While people with COPD should take a multivitamin every day, the real benefits come from vitamin-rich foods such as vegetables and fruits—not from supplements. In addition to providing vitamins and minerals, a healthy diet likely offers multiple benefits that combine to help protect the lungs, Schachter explains.
It’s not always what you eat, but how you eat and when you eat, that matters, Allen says. “Underweight people with COPD should eat small, frequent, nutrient-dense meals.” Aim for five to six easy-to-prepare meals each day. Eggs, peanut butter and even healthful frozen meals are good choices, he adds, because many people with a smoking-related lung disease are too short of breath to prepare anything other than very simple meals. Other nutritious, calorie-dense choices include whole milk, full-fat cheeses, eggs, turkey, chicken, fish, hamburger and nuts.

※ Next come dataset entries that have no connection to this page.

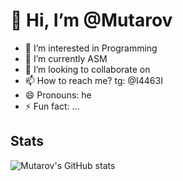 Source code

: # 👋 Hi, I’m @Mutarov
- 👀 I’m interested in Programming
- 🌱 I’m currently ASM
- 💞️ I’m looking to collaborate on 
- 📫 How to reach me? tg: @I4463I
- 😄 Pronouns: he
- ⚡ Fun fact: ...

## Stats
<img src="https://github-readme-stats.vercel.app/api?username=Mutarov&show_icons=true&theme=neon" alt="Mutarov's GitHub stats">

<!---
Mutarov/Mutarov is a ✨ special ✨ repository because its `README.md` (this file) appears on your GitHub profile.
You can click the Preview link to take a look at your changes.
--->
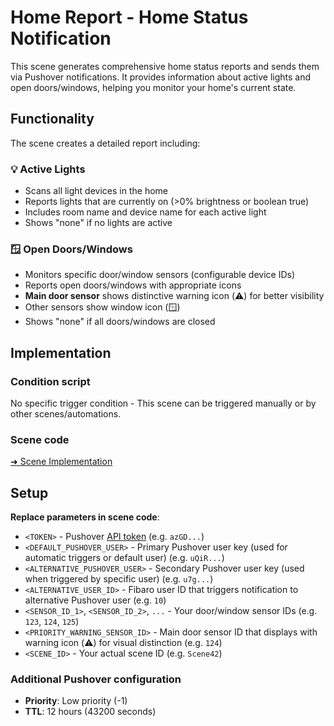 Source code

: # Home Report - Home Status Notification

This scene generates comprehensive home status reports and sends them via Pushover notifications. It provides information about active lights and open doors/windows, helping you monitor your home's current state.

## Functionality

The scene creates a detailed report including:

### 💡 Active Lights
- Scans all light devices in the home
- Reports lights that are currently on (>0% brightness or boolean true)
- Includes room name and device name for each active light
- Shows "none" if no lights are active

### 🪟 Open Doors/Windows
- Monitors specific door/window sensors (configurable device IDs)
- Reports open doors/windows with appropriate icons
- **Main door sensor** shows distinctive warning icon (⚠️) for better visibility
- Other sensors show window icon (🪟)
- Shows "none" if all doors/windows are closed

## Implementation

### Condition script
No specific trigger condition - This scene can be triggered manually or by other scenes/automations.

### Scene code

[➜ Scene Implementation](scene.lua)

## Setup

**Replace parameters in scene code**:
   - `<TOKEN>` - Pushover [API token](https://pushover.net/api) (e.g. `azGD...`)
   - `<DEFAULT_PUSHOVER_USER>` - Primary Pushover user key (used for automatic triggers or default user) (e.g. `uQiR...`)
   - `<ALTERNATIVE_PUSHOVER_USER>` - Secondary Pushover user key (used when triggered by specific user) (e.g. `u7g...`)
   - `<ALTERNATIVE_USER_ID>` - Fibaro user ID that triggers notification to alternative Pushover user (e.g. `10`)
   - `<SENSOR_ID_1>`, `<SENSOR_ID_2>`, `...` - Your door/window sensor IDs  (e.g. `123`, `124`, `125`)
   - `<PRIORITY_WARNING_SENSOR_ID>` - Main door sensor ID that displays with warning icon (⚠️) for visual distinction (e.g. `124`)
   - `<SCENE_ID>` - Your actual scene ID (e.g. `Scene42`)

### Additional Pushover configuration
- **Priority**: Low priority (-1)
- **TTL**: 12 hours (43200 seconds)
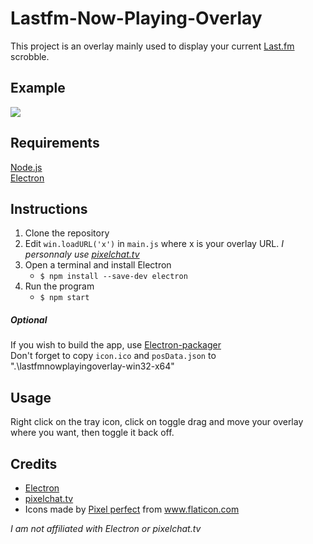 # Lastfm-Now-Playing-Overlay

This project is an overlay mainly used to display your current [Last.fm](https://www.last.fm/) scrobble.

## Example

<img src=https://i.imgur.com/nilMjVk.gif>

## Requirements

[Node.js](https://nodejs.org/en/)</br>
[Electron](https://www.electronjs.org/)

## Instructions

1. Clone the repository
2. Edit `win.loadURL('x')` in `main.js` where x is your overlay URL. _I personnaly use [pixelchat.tv](https://pixelchat.tv/)_
3. Open a terminal and install Electron
   - `$ npm install --save-dev electron`
4. Run the program 
   - `$ npm start`
    
##### Optional

If you wish to build the app, use [Electron-packager](https://github.com/electron/electron-packager)</br>
Don't forget to copy `icon.ico` and `posData.json` to ".\lastfmnowplayingoverlay-win32-x64\"

## Usage

Right click on the tray icon, click on toggle drag and move your overlay where you want, then toggle it back off.

## Credits

* [Electron](https://www.electronjs.org/)
* [pixelchat.tv](https://pixelchat.tv/)
* <div>Icons made by <a href="https://www.flaticon.com/authors/pixel-perfect" title="Pixel perfect">Pixel perfect</a> from <a href="https://www.flaticon.com/" title="Flaticon">www.flaticon.com</a></div>

*I am not affiliated with Electron or pixelchat.tv*
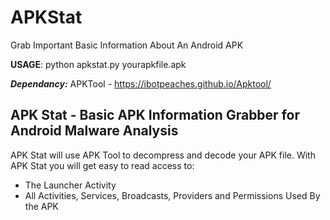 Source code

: # APKStat
Grab Important Basic Information About An Android APK

<strong>USAGE</strong>: python apkstat.py yourapkfile.apk


<strong><i>Dependancy:</i></strong> APKTool - <a href="https://ibotpeaches.github.io/Apktool">https://ibotpeaches.github.io/Apktool/</a>


<h2><strong>APK Stat - Basic APK Information Grabber for Android Malware Analysis</strong></h2>

APK Stat will use APK Tool to decompress and decode your APK file. With APK Stat you will get easy to read access to:
<ul>
<li> The Launcher Activity </li>
<li> All Activities, Services, Broadcasts, Providers and Permissions Used By the APK</li>
</ul>
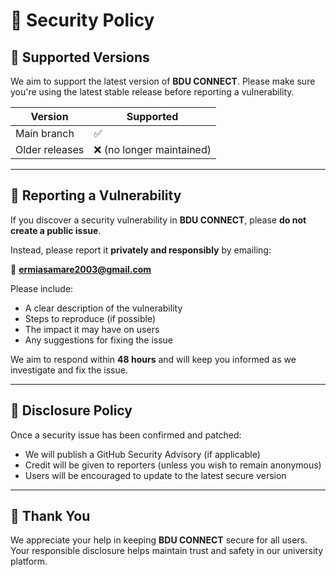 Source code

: # 🔐 Security Policy

## 📅 Supported Versions

We aim to support the latest version of **BDU CONNECT**. Please make sure you're using the latest stable release before reporting a vulnerability.

| Version        | Supported                 |
| -------------- | ------------------------- |
| Main branch    | ✅                        |
| Older releases | ❌ (no longer maintained) |

---

## 📣 Reporting a Vulnerability

If you discover a security vulnerability in **BDU CONNECT**, please **do not create a public issue**.

Instead, please report it **privately and responsibly** by emailing:

📧 **ermiasamare2003@gmail.com**

Please include:

- A clear description of the vulnerability
- Steps to reproduce (if possible)
- The impact it may have on users
- Any suggestions for fixing the issue

We aim to respond within **48 hours** and will keep you informed as we investigate and fix the issue.

---

## 🔐 Disclosure Policy

Once a security issue has been confirmed and patched:

- We will publish a GitHub Security Advisory (if applicable)
- Credit will be given to reporters (unless you wish to remain anonymous)
- Users will be encouraged to update to the latest secure version

---

## 🙏 Thank You

We appreciate your help in keeping **BDU CONNECT** secure for all users. Your responsible disclosure helps maintain trust and safety in our university platform.
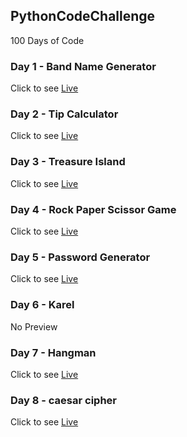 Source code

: ## PythonCodeChallenge
<p> 100 Days of Code </p>

### Day 1 - Band Name Generator

Click to see <a href="https://replit.com/@Yaseen59/band-name-generator-start#main.py">Live</a>

### Day 2 - Tip Calculator

Click to see <a href="https://replit.com/@Yaseen59/tip-calculator-start#main.py">Live</a>

### Day 3 - Treasure Island

Click to see <a href="https://replit.com/@Yaseen59/treasure-island-start#main.py">Live</a>

### Day 4 - Rock Paper Scissor Game

Click to see <a href="https://replit.com/@Yaseen59/rock-paper-scissors-start#main.py">Live</a>

### Day 5 - Password Generator

Click to see <a href="https://replit.com/@Yaseen59/password-generator-start#main.py">Live</a>

### Day 6 - Karel
No Preview

### Day 7 - Hangman

Click to see <a href="https://replit.com/@Yaseen59/Day-7-Hangman-5-Start#main.py">Live</a>

### Day 8 - caesar cipher

Click to see <a href="https://replit.com/@Yaseen59/caesar-cipher-4-start#main.py">Live</a>

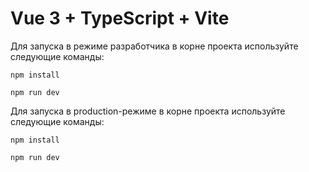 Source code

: # Vue 3 + TypeScript + Vite

Для запуска в режиме разработчика в корне проекта используйте следующие команды:

`npm install`

`npm run dev`

Для запуска в production-режиме в корне проекта используйте следующие команды:

`npm install`

`npm run dev`

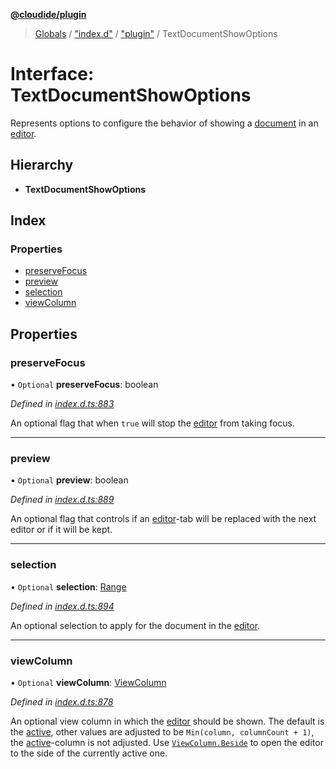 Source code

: **[@cloudide/plugin](../README.md)**

> [Globals](../README.md) / ["index.d"](../modules/_index_d_.md) / ["plugin"](../modules/_index_d_._plugin_.md) / TextDocumentShowOptions

# Interface: TextDocumentShowOptions

Represents options to configure the behavior of showing a [document](#TextDocument) in an [editor](#TextEditor).

## Hierarchy

* **TextDocumentShowOptions**

## Index

### Properties

* [preserveFocus](_index_d_._plugin_.textdocumentshowoptions.md#preservefocus)
* [preview](_index_d_._plugin_.textdocumentshowoptions.md#preview)
* [selection](_index_d_._plugin_.textdocumentshowoptions.md#selection)
* [viewColumn](_index_d_._plugin_.textdocumentshowoptions.md#viewcolumn)

## Properties

### preserveFocus

• `Optional` **preserveFocus**: boolean

*Defined in [index.d.ts:883](https://github.com/shuyaqian/cloudide-plugin-api/blob/57a3a2a/index.d.ts#L883)*

An optional flag that when `true` will stop the [editor](#TextEditor) from taking focus.

___

### preview

• `Optional` **preview**: boolean

*Defined in [index.d.ts:889](https://github.com/shuyaqian/cloudide-plugin-api/blob/57a3a2a/index.d.ts#L889)*

An optional flag that controls if an [editor](#TextEditor)-tab will be replaced
with the next editor or if it will be kept.

___

### selection

• `Optional` **selection**: [Range](../classes/_index_d_._plugin_.range.md)

*Defined in [index.d.ts:894](https://github.com/shuyaqian/cloudide-plugin-api/blob/57a3a2a/index.d.ts#L894)*

An optional selection to apply for the document in the [editor](#TextEditor).

___

### viewColumn

• `Optional` **viewColumn**: [ViewColumn](../enums/_index_d_._plugin_.viewcolumn.md)

*Defined in [index.d.ts:878](https://github.com/shuyaqian/cloudide-plugin-api/blob/57a3a2a/index.d.ts#L878)*

An optional view column in which the [editor](#TextEditor) should be shown.
The default is the [active](#ViewColumn.Active), other values are adjusted to
be `Min(column, columnCount + 1)`, the [active](#ViewColumn.Active)-column is
not adjusted. Use [`ViewColumn.Beside`](#ViewColumn.Beside) to open the
editor to the side of the currently active one.
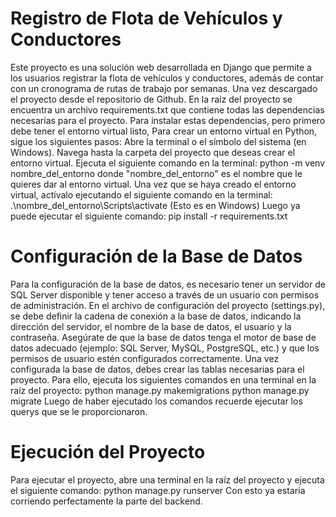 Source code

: # Registro de Flota de Vehículos y Conductores
Este proyecto es una solución web desarrollada en Django que permite a los usuarios registrar la flota de vehículos y conductores, además de contar con un cronograma de rutas de trabajo por semanas.
Una vez descargado el proyecto desde el repositorio de Github. En la raíz del proyecto se encuentra un archivo requirements.txt que contiene todas las dependencias necesarias para el proyecto. Para instalar estas dependencias, pero primero debe tener el entorno virtual listo, Para crear un entorno virtual en Python, sigue los siguientes pasos:
Abre la terminal o el símbolo del sistema (en Windows).
Navega hasta la carpeta del proyecto que deseas crear el entorno virtual. Ejecuta el siguiente comando en la terminal: 
python -m venv nombre_del_entorno 
donde "nombre_del_entorno" es el nombre que le quieres dar al entorno virtual. Una vez que se haya creado el entorno virtual, actívalo ejecutando el siguiente comando en la terminal:
.\nombre_del_entorno\Scripts\activate (Esto es en Windows)
Luego ya puede ejecutar el siguiente comando:
pip install -r requirements.txt
# Configuración de la Base de Datos
Para la configuración de la base de datos, es necesario tener un servidor de SQL Server disponible y tener acceso a través de un usuario con permisos de administración. En el archivo de configuración del proyecto (settings.py), se debe definir la cadena de conexión a la base de datos, indicando la dirección del servidor, el nombre de la base de datos, el usuario y la contraseña. Asegúrate de que la base de datos tenga el motor de base de datos adecuado (ejemplo: SQL Server, MySQL, PostgreSQL, etc.) y que los permisos de usuario estén configurados correctamente.
Una vez configurada la base de datos, debes crear las tablas necesarias para el proyecto. Para ello, ejecuta los siguientes comandos en una terminal en la raíz del proyecto:
python manage.py makemigrations
python manage.py migrate
Luego de haber ejecutado los comandos recuerde ejecutar los querys que se le proporcionaron.
# Ejecución del Proyecto
Para ejecutar el proyecto, abre una terminal en la raíz del proyecto y ejecuta el siguiente comando:
python manage.py runserver
Con esto ya estaria corriendo perfectamente la parte del backend.
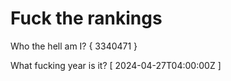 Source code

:# Fuck the rankings

Who the hell am I?
{ 3340471 }

What fucking year is it?
[ 2024-04-27T04:00:00Z ]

People who are overweight and have COPD can benefit from smaller, frequent meals that are lower in calories and fat. They should avoid high-calorie beverages, nuts and ready-made or processed foods. “Overweight people with COPD have to work even harder to breathe,” Schachter says. “They also are at greater risk of heart attack, diabetes and stroke due to the excess weight.”
Carbs and fat
Some people with the condition benefit from reducing the amount of carbohydrates and increasing the amount of fat in their diets. “When you eat a high-carb food like a bowl of white pasta, rice or potatoes, and certain fruits, it’s broken down to carbon dioxide and water,” Schachter explains. People with COPD may have trouble expelling the carbon dioxide from their lungs; as a result, breathing can become even more labored.
Fat produces the least amount of carbon dioxide. However, Allen advises overweight patients to limit fats as well as carbohydrates in their diet.
Relax. Rest before meals. During meals, eat slowly, take small bites and chew thoroughly. Breathe deeply during meals. Use oxygen if you need it. Having an oxygen tube in the nose should not affect a person’s ability to eat.
Don’t overeat. Eat five or six small meals throughout the day rather than two or three large meals. This will keep your stomach from becoming overly full, which can make breathing uncomfortable.
Avoid gas-producing foods. Foods that tend to create gas can cause abdominal bloating and make breathing more difficult. Steer clear of carbonated beverages, beans, lentils, cabbage, fried or greasy foods, and other gas-producing foods.